Photo: Kristýna Maková
Here are the correct answers:

1. A station announcement on one of the three lines of the Prague metro, the underground system that carries over a million passengers every day in the Czech capital. The announcer is asking passengers to stand clear of the doors.

2. This is from the Prague Uprising against the German occupation in 1945. It is a collage of voices broadcast from this very building between the 5th and 8th May, as a battle raged to liberate the city, and the radio itself was besieged.

3. This sound proved the toughest challenge for many of you. It is, in fact, Prague's famous astronomical clock on the Old Town Square, which dates back to the Middle Ages and includes figures of the Twelve Disciples, and - yes - a cock that crows on the hour.

Most importantly when it came to choosing the winners, we also asked you to write a few words inspired by the three sounds.

We chose twelve finalists, two from each department. Here are the two from the English section:

Alon Raab, from Oregon, USA Brian Kendall, from the United Kingdom.

Congratulations to both of you - and we really enjoyed reading your answers inspired by those three sounds.
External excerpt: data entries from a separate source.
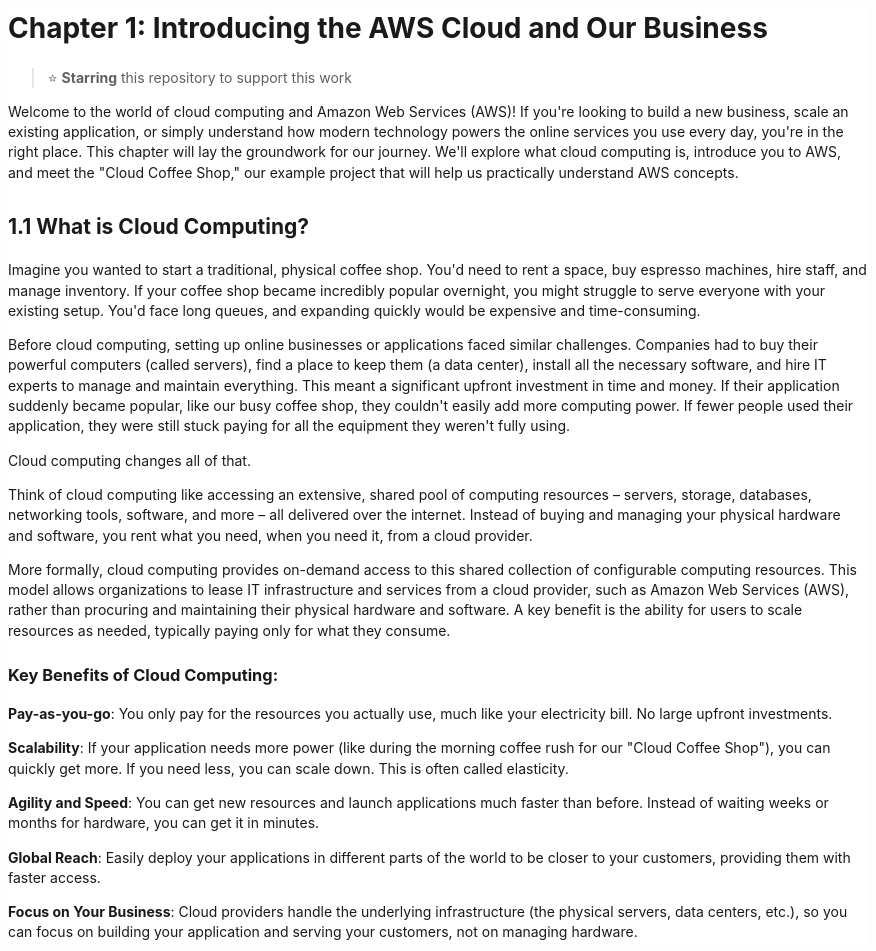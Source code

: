 # Chapter 1: Introducing the AWS Cloud and Our Business

> ⭐ **Starring** this repository to support this work

Welcome to the world of cloud computing and Amazon Web Services (AWS)! If you're looking to build a new business, scale an existing application, or simply understand how modern technology powers the online services you use every day, you're in the right place. This chapter will lay the groundwork for our journey. We'll explore what cloud computing is, introduce you to AWS, and meet the "Cloud Coffee Shop," our example project that will help us practically understand AWS concepts.

## 1.1 What is Cloud Computing?

Imagine you wanted to start a traditional, physical coffee shop. You'd need to rent a space, buy espresso machines, hire staff, and manage inventory. If your coffee shop became incredibly popular overnight, you might struggle to serve everyone with your existing setup. You'd face long queues, and expanding quickly would be expensive and time-consuming.

Before cloud computing, setting up online businesses or applications faced similar challenges. Companies had to buy their powerful computers (called servers), find a place to keep them (a data center), install all the necessary software, and hire IT experts to manage and maintain everything. This meant a significant upfront investment in time and money. If their application suddenly became popular, like our busy coffee shop, they couldn't easily add more computing power. If fewer people used their application, they were still stuck paying for all the equipment they weren't fully using.

Cloud computing changes all of that.

Think of cloud computing like accessing an extensive, shared pool of computing resources – servers, storage, databases, networking tools, software, and more – all delivered over the internet. Instead of buying and managing your physical hardware and software, you rent what you need, when you need it, from a cloud provider.

More formally, cloud computing provides on-demand access to this shared collection of configurable computing resources. This model allows organizations to lease IT infrastructure and services from a cloud provider, such as Amazon Web Services (AWS), rather than procuring and maintaining their physical hardware and software. A key benefit is the ability for users to scale resources as needed, typically paying only for what they consume.

### Key Benefits of Cloud Computing:

**Pay-as-you-go**: You only pay for the resources you actually use, much like your electricity bill. No large upfront investments.

**Scalability**: If your application needs more power (like during the morning coffee rush for our "Cloud Coffee Shop"), you can quickly get more. If you need less, you can scale down. This is often called elasticity.

**Agility and Speed**: You can get new resources and launch applications much faster than before. Instead of waiting weeks or months for hardware, you can get it in minutes.

**Global Reach**: Easily deploy your applications in different parts of the world to be closer to your customers, providing them with faster access.

**Focus on Your Business**: Cloud providers handle the underlying infrastructure (the physical servers, data centers, etc.), so you can focus on building your application and serving your customers, not on managing hardware.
We shall come back to them in a future edition of Mailbox.

I'd also like to mention eight other listeners in English, whose answers we particularly enjoyed:

Roger Chambers from New York, USA Tony Nuttall from the UK, Mary Lou Krenek from Texas, USA Jonathan Murphy from Ireland Roy Kitson from the UK, Donald Schumann from Colorado, USA Christopher Brooks from Minnesota, USA And Kristina Fallin from Illinois, USA.

The competition involved all six of Radio Prague's language sections, so we faced the tough task of choosing an overall winner. After long discussion the jury came to its decision and chose:

Dimitriy Balykin, from Nizhniy Novgorod in Russia.

And Dimitriy will be coming to Prague later this year, courtesy of the Hotel Falkensteiner Maria Prag.

Here is a short extract from Dimitriy's entry, translated into English:

"The second sound is the appeal with which the participants in the Prague Uprising turned to the Allied troops. From Radio Prague's programmes for the 60th anniversary, I discovered that throughout the post-war years the official attitude to these events was ambiguous. Czechoslovakia was liberated not just by the Soviet Army but also by the Americans. In the days of socialist Czechoslovakia only the Soviet soldiers were honoured. In the 1990s everything changed: suddenly people spoke of the Americans as the main liberators, and the role of the Soviet armies was neglected. But by the time of the 60th anniversary, Czech attitudes to our common history seemed to change again. Veterans from all the countries that had liberated Czechoslovakia were invited to the commemorations, and major celebrations took place in all areas of the Czech Republic, regardless of who had liberated them."

You can find full transcripts of the winning entries in the competition section of website. Many thanks to all of you who took part.